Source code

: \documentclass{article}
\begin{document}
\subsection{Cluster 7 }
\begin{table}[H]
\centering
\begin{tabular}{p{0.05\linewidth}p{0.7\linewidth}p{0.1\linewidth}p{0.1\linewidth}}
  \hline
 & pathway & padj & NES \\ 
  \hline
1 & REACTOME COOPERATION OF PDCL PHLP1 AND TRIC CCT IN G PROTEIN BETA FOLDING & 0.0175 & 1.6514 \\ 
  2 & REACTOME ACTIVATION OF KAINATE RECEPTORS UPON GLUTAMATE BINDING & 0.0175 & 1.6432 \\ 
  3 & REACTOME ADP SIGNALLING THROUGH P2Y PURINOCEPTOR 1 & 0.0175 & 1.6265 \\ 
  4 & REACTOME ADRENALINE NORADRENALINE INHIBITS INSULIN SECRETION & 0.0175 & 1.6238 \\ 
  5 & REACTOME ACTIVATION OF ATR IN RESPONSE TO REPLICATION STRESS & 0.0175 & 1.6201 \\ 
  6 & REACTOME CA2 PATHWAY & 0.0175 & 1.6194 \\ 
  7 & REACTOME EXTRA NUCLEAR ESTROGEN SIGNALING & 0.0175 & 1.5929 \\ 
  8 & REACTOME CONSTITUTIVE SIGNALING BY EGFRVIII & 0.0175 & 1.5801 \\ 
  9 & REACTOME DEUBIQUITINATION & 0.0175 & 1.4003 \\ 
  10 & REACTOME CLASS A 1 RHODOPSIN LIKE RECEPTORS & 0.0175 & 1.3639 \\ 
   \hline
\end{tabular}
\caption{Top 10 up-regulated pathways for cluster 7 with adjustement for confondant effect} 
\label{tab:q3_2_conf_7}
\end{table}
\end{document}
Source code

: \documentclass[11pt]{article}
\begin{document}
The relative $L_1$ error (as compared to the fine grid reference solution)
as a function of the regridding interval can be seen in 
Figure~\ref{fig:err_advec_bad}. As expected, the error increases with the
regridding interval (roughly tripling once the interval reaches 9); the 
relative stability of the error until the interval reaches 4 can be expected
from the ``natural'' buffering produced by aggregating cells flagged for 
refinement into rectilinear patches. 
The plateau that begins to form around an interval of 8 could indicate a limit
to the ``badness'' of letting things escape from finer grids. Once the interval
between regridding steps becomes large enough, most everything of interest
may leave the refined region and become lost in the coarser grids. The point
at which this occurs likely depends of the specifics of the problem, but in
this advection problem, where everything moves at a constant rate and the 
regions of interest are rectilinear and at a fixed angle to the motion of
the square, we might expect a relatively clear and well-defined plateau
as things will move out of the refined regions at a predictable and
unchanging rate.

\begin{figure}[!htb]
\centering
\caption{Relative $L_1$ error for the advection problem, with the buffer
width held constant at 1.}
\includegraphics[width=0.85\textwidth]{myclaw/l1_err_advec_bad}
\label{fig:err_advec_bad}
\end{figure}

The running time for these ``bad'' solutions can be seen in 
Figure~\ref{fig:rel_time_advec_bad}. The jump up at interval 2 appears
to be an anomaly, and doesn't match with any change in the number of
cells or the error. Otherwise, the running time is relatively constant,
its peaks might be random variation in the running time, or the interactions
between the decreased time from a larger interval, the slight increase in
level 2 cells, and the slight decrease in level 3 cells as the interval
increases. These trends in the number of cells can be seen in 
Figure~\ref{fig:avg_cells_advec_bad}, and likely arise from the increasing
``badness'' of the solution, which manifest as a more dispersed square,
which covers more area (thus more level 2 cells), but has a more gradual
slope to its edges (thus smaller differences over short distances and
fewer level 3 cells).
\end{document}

####################

◆ **WHAT YOU ARE ASKED TO DO**: Output exactly one stretch of the listing: from the line containing "with the buffer" through the line containing "interval 2 appears", both end lines included.

◆ **PROBLEM SOLUTION**:
\caption{Relative $L_1$ error for the advection problem, with the buffer
width held constant at 1.}
\includegraphics[width=0.85\textwidth]{myclaw/l1_err_advec_bad}
\label{fig:err_advec_bad}
\end{figure}

The running time for these ``bad'' solutions can be seen in 
Figure~\ref{fig:rel_time_advec_bad}. The jump up at interval 2 appears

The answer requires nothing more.